Gold Digger™ Development

Today, it is common for studios of all sizes to have a variety of microphones on hand. Comparing them to find the most suitable one to match a particular voice is often cumbersome if not impossible. For instance using a patch bay can slow the process to the point where we no longer remember the sound when switching from one mic to another. And using different preamps or even channel strips can be misleading as each of these can also introduce a degree of personality.

The Gold Digger presents a simple solution that not only makes it easier to compare mics, but also helps tremendously by having the artist participate in the mic selection process. We all know that when the artist is comfortable with the sound, the performance is more relaxed. This usually translates to a better overall recording.

Establishing the feature set

Developing the feature set on the Gold Digger was fairly straight forward. We felt that comparing 4 mics was sufficient as any more mics would cause more confusion than good.

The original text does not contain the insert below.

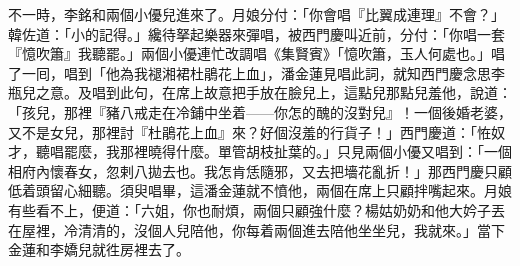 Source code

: 不一時，李銘和兩個小優兒進來了。月娘分付：「你會唱『比翼成連理』不會？」韓佐道：「小的記得。」纔待拏起樂器來彈唱，被西門慶叫近前，分付：「你唱一套『憶吹簫』我聽罷。」兩個小優連忙改調唱《集賢賓》「憶吹簫，玉人何處也。」唱了一囘，唱到「他為我褪湘裙杜鵑花上血」，潘金蓮見唱此詞，就知西門慶念思李瓶兒之意。{}及唱到此句，在席上故意把手放在臉兒上，這點兒那點兒羞他，{}說道：「孩兒，那裡『豬八戒走在冷鋪中坐着——你怎的醜的沒對兒』！一個後婚老婆，又不是女兒，那裡討『杜鵑花上血』來？好個沒羞的行貨子！」西門慶道：「恠奴才，聽唱罷麼，我那裡曉得什麼。單管胡枝扯葉的。」只見兩個小優又唱到：「一個相府內懷春女，忽剌八拋去也。我怎肯恁隨邪，又去把墻花亂折！」那西門慶只顧低着頭留心細聽。{}須臾唱畢，這潘金蓮就不憤他，兩個在席上只顧拌嘴起來。月娘有些看不上，便道：「六姐，你也耐煩，兩個只顧強什麼？楊姑奶奶和他大妗子丟在屋裡，冷清清的，沒個人兒陪他，你每着兩個進去陪他坐坐兒，我就來。」當下金蓮和李嬌兒就徃房裡去了。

Next we decided to make it so that only one mic could be turned on at a time. In other words, as you select one mic, the previous one is automatically turned off. This is done using a series of logic chips. By ensuring only one mic is on at any one time, this speeds work flow and eliminates the possibility of having two mics on which of course could introduce noise or bleed.

Critical to the design was insisting the signal path be completely passive. In other words, there are no gain stages or buffers inside that can introduce distortion, color the signal, or add any form of artifact. The Gold Digger is 100% pure straight wire. Actual mic selection is done using gold sealed relays. The only thing in between the input and the output is the trim control which is basically a resistor. And with less than 0.0005% distortion and better than 140dB signal-to-noise, the Gold Digger's specs are actually at the threshold of the test equipment. We chose to recess the trim controls in order to avoid their being accidentally touched which could cause one level to be louder than the other which could compromise the comparison or disrupt a recording session.

When phantom power is activated, a series of blocking capacitors are engaged to make sure the 48V phantom will not cause havoc to other equipment or problems with vintage ribbon mics. We decided to also recess the 48V phantom switch so that it would not be accidentally turned on which could harm some older vintage ribbon mics.

As for the mechanical design, we chose to pack everything into the same design as we used with our popular Phazer and the MC3 monitor controller. This we felt works well as it is good and solid, and heavy enough that it will not slide around when five mic cables are attached!

OH… the name… well… if you think about it.. most condenser mics employ gold foil of sorts on the capsule. Digging for gold simply made sense. The Gold Digger was born!